Sport England’s report, taken from a sample of 180,000 respondents, announced that overall activity was up among women, older adults, disabled people and those with long-term health conditions.
However, participation levels for cycling fell by 98,000 (cycling for travel) and 257,000 (cycling for sport/leisure) respectively in 2017-18 compared to the year before, statistics show.
British Cycling’s policy manager Nick Chamberlin said the decline is a result of less investment in traffic-free cycling schemes, and urged the government to “redouble its efforts” to get people back on their bikes through investment and improved infrastructure.
“The decline in levels of cycling in Sport England’s latest ‘Active Lives’ survey make for uneasy reading,” said Chamberlin.
“Our ambition is to transform Britain into a great cycling nation, and while our innovative programmes – including the programme for women and city centre events – continue to go from strength to strength, it is becoming increasingly difficult to encourage those who don’t currently cycle to get on a bike.”
Chamberlin added that issues such as potholes, speed of traffic and dangerous overtaking make riding a bike in Britain “intimidating and unpleasant, especially for those trying it for the first time”.
A report by market intelligence agency Mintel compounds the Sport England figures, showing that the number of cyclists in the UK has declined for the third consecutive year.
The research, published in April, found that cyclists have fallen from 38% of the population in 2015 to 27% in 2018.

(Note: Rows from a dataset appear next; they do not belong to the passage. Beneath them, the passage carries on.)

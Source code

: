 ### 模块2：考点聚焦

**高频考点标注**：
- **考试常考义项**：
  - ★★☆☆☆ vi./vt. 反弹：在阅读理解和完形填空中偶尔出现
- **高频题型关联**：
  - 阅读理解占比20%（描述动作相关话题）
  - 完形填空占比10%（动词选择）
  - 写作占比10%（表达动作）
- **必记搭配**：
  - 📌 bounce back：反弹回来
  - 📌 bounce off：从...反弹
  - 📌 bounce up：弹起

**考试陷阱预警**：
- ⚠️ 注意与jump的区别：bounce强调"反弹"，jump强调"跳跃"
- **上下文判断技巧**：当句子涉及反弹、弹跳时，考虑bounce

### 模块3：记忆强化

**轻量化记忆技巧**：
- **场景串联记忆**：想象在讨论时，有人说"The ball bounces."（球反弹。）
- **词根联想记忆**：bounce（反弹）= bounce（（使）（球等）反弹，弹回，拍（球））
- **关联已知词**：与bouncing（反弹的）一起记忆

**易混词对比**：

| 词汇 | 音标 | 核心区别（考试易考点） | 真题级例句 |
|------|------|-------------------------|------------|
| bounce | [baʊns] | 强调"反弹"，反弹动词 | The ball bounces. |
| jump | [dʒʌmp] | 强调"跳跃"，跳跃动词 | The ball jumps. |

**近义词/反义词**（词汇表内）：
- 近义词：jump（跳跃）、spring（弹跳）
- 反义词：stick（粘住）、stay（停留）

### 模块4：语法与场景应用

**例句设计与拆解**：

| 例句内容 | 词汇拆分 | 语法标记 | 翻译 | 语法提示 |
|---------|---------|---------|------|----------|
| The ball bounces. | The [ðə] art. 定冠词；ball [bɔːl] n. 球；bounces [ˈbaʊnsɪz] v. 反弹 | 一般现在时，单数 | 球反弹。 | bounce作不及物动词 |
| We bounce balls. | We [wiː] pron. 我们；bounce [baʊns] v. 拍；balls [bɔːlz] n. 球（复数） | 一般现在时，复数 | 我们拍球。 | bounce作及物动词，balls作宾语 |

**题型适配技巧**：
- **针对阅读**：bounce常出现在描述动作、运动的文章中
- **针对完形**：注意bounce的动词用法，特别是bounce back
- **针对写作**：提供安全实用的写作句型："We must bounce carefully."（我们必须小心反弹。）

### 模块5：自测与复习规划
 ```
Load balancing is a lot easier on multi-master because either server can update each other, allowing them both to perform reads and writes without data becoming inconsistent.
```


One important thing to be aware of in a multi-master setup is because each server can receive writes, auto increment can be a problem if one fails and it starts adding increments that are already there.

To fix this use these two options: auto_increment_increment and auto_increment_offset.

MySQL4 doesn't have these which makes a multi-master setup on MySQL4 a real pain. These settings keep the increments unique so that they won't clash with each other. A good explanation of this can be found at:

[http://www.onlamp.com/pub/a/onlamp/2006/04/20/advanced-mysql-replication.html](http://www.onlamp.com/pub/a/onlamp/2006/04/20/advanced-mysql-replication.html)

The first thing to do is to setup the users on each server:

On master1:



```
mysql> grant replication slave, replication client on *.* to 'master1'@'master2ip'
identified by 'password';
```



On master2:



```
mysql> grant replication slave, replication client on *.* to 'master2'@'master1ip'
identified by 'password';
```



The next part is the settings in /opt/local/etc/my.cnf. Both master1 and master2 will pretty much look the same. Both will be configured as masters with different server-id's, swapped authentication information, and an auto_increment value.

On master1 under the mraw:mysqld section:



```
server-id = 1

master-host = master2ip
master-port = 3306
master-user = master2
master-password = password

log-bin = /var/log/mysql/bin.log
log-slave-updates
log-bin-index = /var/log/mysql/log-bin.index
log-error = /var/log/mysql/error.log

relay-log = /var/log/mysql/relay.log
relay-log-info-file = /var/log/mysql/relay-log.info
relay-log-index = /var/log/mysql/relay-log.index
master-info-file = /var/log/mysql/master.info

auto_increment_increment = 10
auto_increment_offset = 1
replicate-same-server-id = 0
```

Sport England CEO Tim Hollingsworth welcomed the overall activity figures, which show 498,100 more adults (over 16-year-olds) are doing at least 150 minutes of moderate physical activity per week compared to 2018.
However, Hollingsworth also acknowledged the problems facing some sports and socio-economic groups.
“Things are moving in the right direction, however, stubborn inequalities remain, which show that sport and physical activity still isn’t appealing to everyone,” he said.
“We urge all sport and physical activity providers to think about the practical steps they can take to make their sports more welcoming and inclusive to all.”